Over the past five years, numerous studies have shown TMPRSS2-ETS family gene fusion and specifically TMPRSS2-ERG gene rearrangement to be a common and recurrent genetic event in prostate cancer. While a wide variety of cohorts have been studied, yielding incidences between 30-70%, zonal differences in the incidence of TMPRSS2-ERG gene fusion have only recently been considered.

Guo et al reported on 30 cases for which matched transition zone and peripheral zone tumor foci from the same prostate and representing the largest tumor foci in the respective specimen were available for analysis. They found TMPRSS2-ERG rearrangement in 43% of peripheral zone tumor foci but in none of the transition zone tumor foci. In a response to a comment by Bismar and Trpkov noting some of the manuscript's limitations, Guo et al acknowledged that their study was not designed to evaluate the overall heterogeneity of TMPRSS2-ERG fusion among all tumor foci of all zones in the 30 specimens. They also noted that a number of abstracts documenting gene rearrangement in transition zone tumors had recently shown that a very small number of TZ tumors display this fusion compared with the rates reported for peripheral zone tumors across series. Falzarano et al evaluated tissue microarrays from 62 cases with dominant transition zone tumors of which 46 also showed a tumor focus in the peripheral zone. Among interpretable cases, 12% of transition zone tumors and 34% of peripheral zone tumors revealed TMPRSS2-ERG rearrangement, showing definitively that gene fusion does occur in a minority of dominant transition zone.
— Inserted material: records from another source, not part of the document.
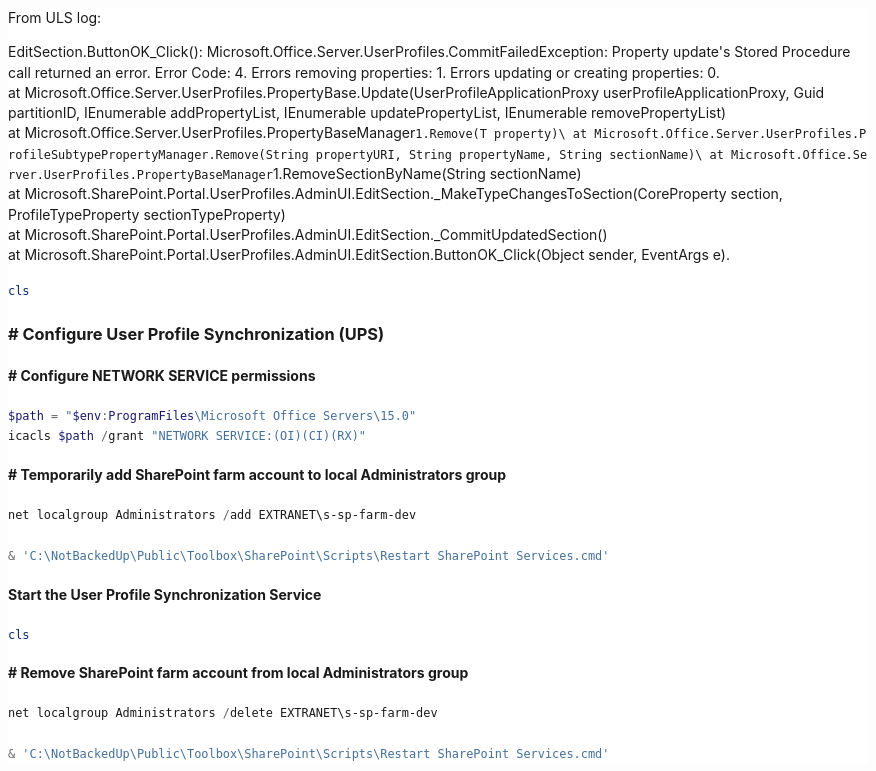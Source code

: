 From ULS log:

EditSection.ButtonOK_Click(): Microsoft.Office.Server.UserProfiles.CommitFailedException: Property update's Stored Procedure call returned an error. Error Code: 4. Errors removing properties: 1. Errors updating or creating properties: 0.\
 at Microsoft.Office.Server.UserProfiles.PropertyBase.Update(UserProfileApplicationProxy userProfileApplicationProxy, Guid partitionID, IEnumerable addPropertyList, IEnumerable updatePropertyList, IEnumerable removePropertyList)\
 at Microsoft.Office.Server.UserProfiles.PropertyBaseManager`1.Remove(T property)\
 at Microsoft.Office.Server.UserProfiles.ProfileSubtypePropertyManager.Remove(String propertyURI, String propertyName, String sectionName)\
 at Microsoft.Office.Server.UserProfiles.PropertyBaseManager`1.RemoveSectionByName(String sectionName)\
 at Microsoft.SharePoint.Portal.UserProfiles.AdminUI.EditSection._MakeTypeChangesToSection(CoreProperty section, ProfileTypeProperty sectionTypeProperty)\
 at Microsoft.SharePoint.Portal.UserProfiles.AdminUI.EditSection._CommitUpdatedSection()\
 at Microsoft.SharePoint.Portal.UserProfiles.AdminUI.EditSection.ButtonOK_Click(Object sender, EventArgs e).

```PowerShell
cls
```

### # Configure User Profile Synchronization (UPS)

#### # Configure NETWORK SERVICE permissions

```PowerShell
$path = "$env:ProgramFiles\Microsoft Office Servers\15.0"
icacls $path /grant "NETWORK SERVICE:(OI)(CI)(RX)"
```

#### # Temporarily add SharePoint farm account to local Administrators group

```PowerShell
net localgroup Administrators /add EXTRANET\s-sp-farm-dev

& 'C:\NotBackedUp\Public\Toolbox\SharePoint\Scripts\Restart SharePoint Services.cmd'
```

#### Start the User Profile Synchronization Service

```PowerShell
cls
```

#### # Remove SharePoint farm account from local Administrators group

```PowerShell
net localgroup Administrators /delete EXTRANET\s-sp-farm-dev

& 'C:\NotBackedUp\Public\Toolbox\SharePoint\Scripts\Restart SharePoint Services.cmd'
```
Using our well-characterized cohort of anterior tumors, we also analyzed anterior peripheral zone and transition zone prostate cancers arrayed in TMAs for TMPRSS2-ERG rearrangement status and correlated it with the presence of "clear cell" histology. Significantly fewer TZ cancers were found to have a rearrangement (4/58; 6.9%) than anterior PZ cancers (18/ 71; 25%). Interestingly, these incidences of rearrangement are lower than that previously reported in radical prostatectomy-based series largely derived from posterior PZ tumors. "Clear cell" histology was present in 13% of anterior PZ tumors and 36% of TZ tumors, while 5% of cancers with and 17% without this morphology had TMPRSS-ERG rearrangement, regardless of zone of origin. Taken together, these three studies suggest that gene fusion is significantly less common in tumors of transition zone origin, a phenomenon that bears further study.